Kirinyaga is famous for its coffee. the credentials of the location are indisputable. it is perhaps not surprising, then, that kamwangi coffees are also exceptional. the area has deep, well drained and fertile red volcanic soil at altitudes of 1,100+ metres above sea level with around 1,400mm of rainfall annually. smallholder members of this factory have access to training and technical advice in an effort to increase yields.
The main varieties of coffee grown here is sl28 and ruiru 11, with some batian. most farmers in the area grow tea in addition to coffee, and many (in recent years) have begun farming tea. tea is somewhat less demanding to grown and yields regular crops throughout the year.
Kenyan coffees are almost universally processed using a method called ‘double fermentation’, which is a variation of the washed processing method. almost all producers across kenya use only this method, and it is considered the best practice by many.
In the double fermentation processing method, farmers depulp the cherries immediately after harvest and place the mucilage-coated seeds in fermentation tanks, keeping the contact with water at the minimum, for 12 to 24 hours depending on the rate of fermentation. the fermentation helps break down the mucilage making it easier to remove, but also helps develop the mucilage’s latent fruit properties, imparting some of those properties into the coffee seed.

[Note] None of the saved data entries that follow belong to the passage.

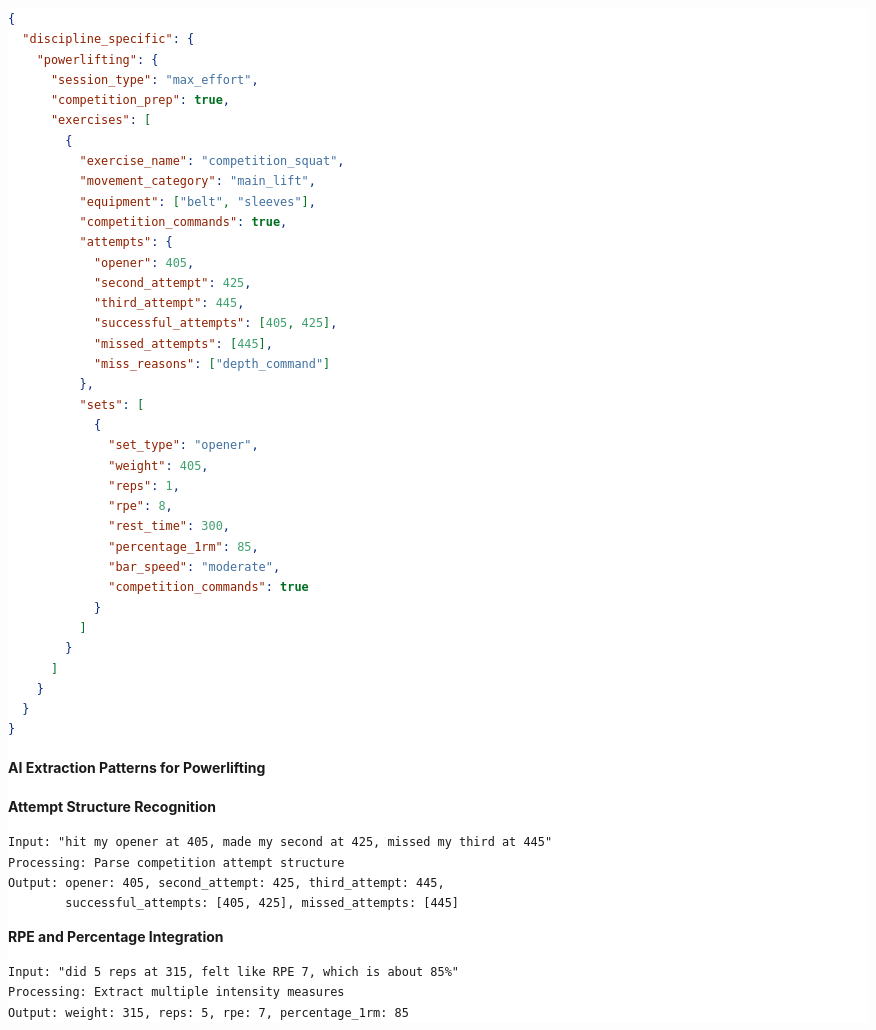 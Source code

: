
 ```json
{
  "discipline_specific": {
    "powerlifting": {
      "session_type": "max_effort",
      "competition_prep": true,
      "exercises": [
        {
          "exercise_name": "competition_squat",
          "movement_category": "main_lift",
          "equipment": ["belt", "sleeves"],
          "competition_commands": true,
          "attempts": {
            "opener": 405,
            "second_attempt": 425,
            "third_attempt": 445,
            "successful_attempts": [405, 425],
            "missed_attempts": [445],
            "miss_reasons": ["depth_command"]
          },
          "sets": [
            {
              "set_type": "opener",
              "weight": 405,
              "reps": 1,
              "rpe": 8,
              "rest_time": 300,
              "percentage_1rm": 85,
              "bar_speed": "moderate",
              "competition_commands": true
            }
          ]
        }
      ]
    }
  }
}
```

#### AI Extraction Patterns for Powerlifting

**Attempt Structure Recognition**
```
Input: "hit my opener at 405, made my second at 425, missed my third at 445"
Processing: Parse competition attempt structure
Output: opener: 405, second_attempt: 425, third_attempt: 445,
        successful_attempts: [405, 425], missed_attempts: [445]
```

**RPE and Percentage Integration**
```
Input: "did 5 reps at 315, felt like RPE 7, which is about 85%"
Processing: Extract multiple intensity measures
Output: weight: 315, reps: 5, rpe: 7, percentage_1rm: 85
```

At this first stage, the fermentation is allowed to continue until most of the mucilage gets separated from the seed. the coffee is then flushed from the tanks into water channels where the agitation helps to rinse and remove the loose mucilage, stopping the fermentation process. seeds that are low density ‘floaters’ are also scooped off at this stage of the process, - this is one of many steps ensuring the consistently high quality of kenyan coffee.
After the coffee has been cleaned, step one is repeated, and the coffee is left soaking in a secondary fermentation tank for other 12 to 24 hours. this restarts the fermentation, but this time less sugar and fruit material is available. when this second stage is over, the coffee is once again run through water channels where any final residual mucilage is removed.

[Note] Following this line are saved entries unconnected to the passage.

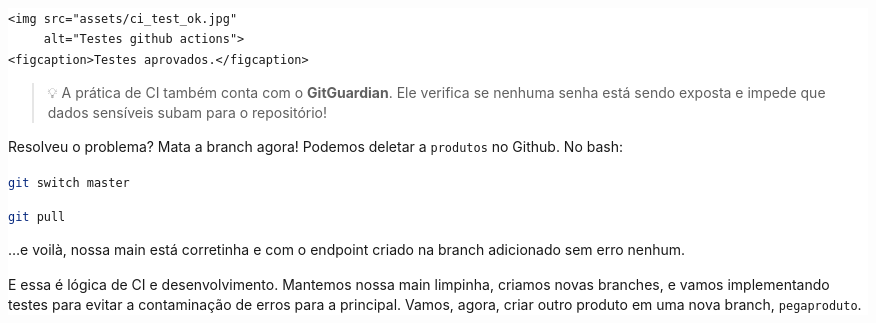     <img src="assets/ci_test_ok.jpg"
         alt="Testes github actions">
    <figcaption>Testes aprovados.</figcaption>
</figure>



> 💡 A prática de CI também conta com o **GitGuardian**. Ele verifica se nenhuma senha está sendo exposta e impede que dados sensíveis subam para o repositório!

Resolveu o problema? Mata a branch agora! Podemos deletar a `produtos` no Github. No bash:

```bash
git switch master
```

```bash
git pull
```

…e  voilà, nossa main está corretinha e com o endpoint criado na branch adicionado sem erro nenhum.

E essa é lógica de CI e desenvolvimento. Mantemos nossa main limpinha, criamos novas branches, e vamos implementando testes para evitar a contaminação de erros para a principal. Vamos, agora, criar outro produto em uma nova branch, `pegaproduto`.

The coffee is then separated in lots, and the various lots are moved into their own water tanks where the coffees are soaked for additional 24 hours. since the mucilage has been completely removed, and the coffee is soaking in significantly more water, it’s assumed that enzymatic activity in the coffee increases in this soaking tank, resulting in a strengthening of the amino acids and proteins present in the coffees.
The soaked seeds are then taken out and placed on raised drying beds and spread to a depth of a couple of inches. the idea is to initially dry the coffee rapidly to drop the moisture content and reduce the risk of rotting. after this initial fast drying period, the coffee is heaped into 6 inch deep mounds and moves into a longer, slower stretch of drying to encourage long term quality of green beans. how long the coffee remains on the raised beds can vary greatly depending on temperature and weather but it needs to be constantly turned during this period to achieve even drying. once the moisture of the coffee reaches around 11-12%, this essentially concludes the processing of kenyan coffee. they are finally dry hulled, graded and prepped for export.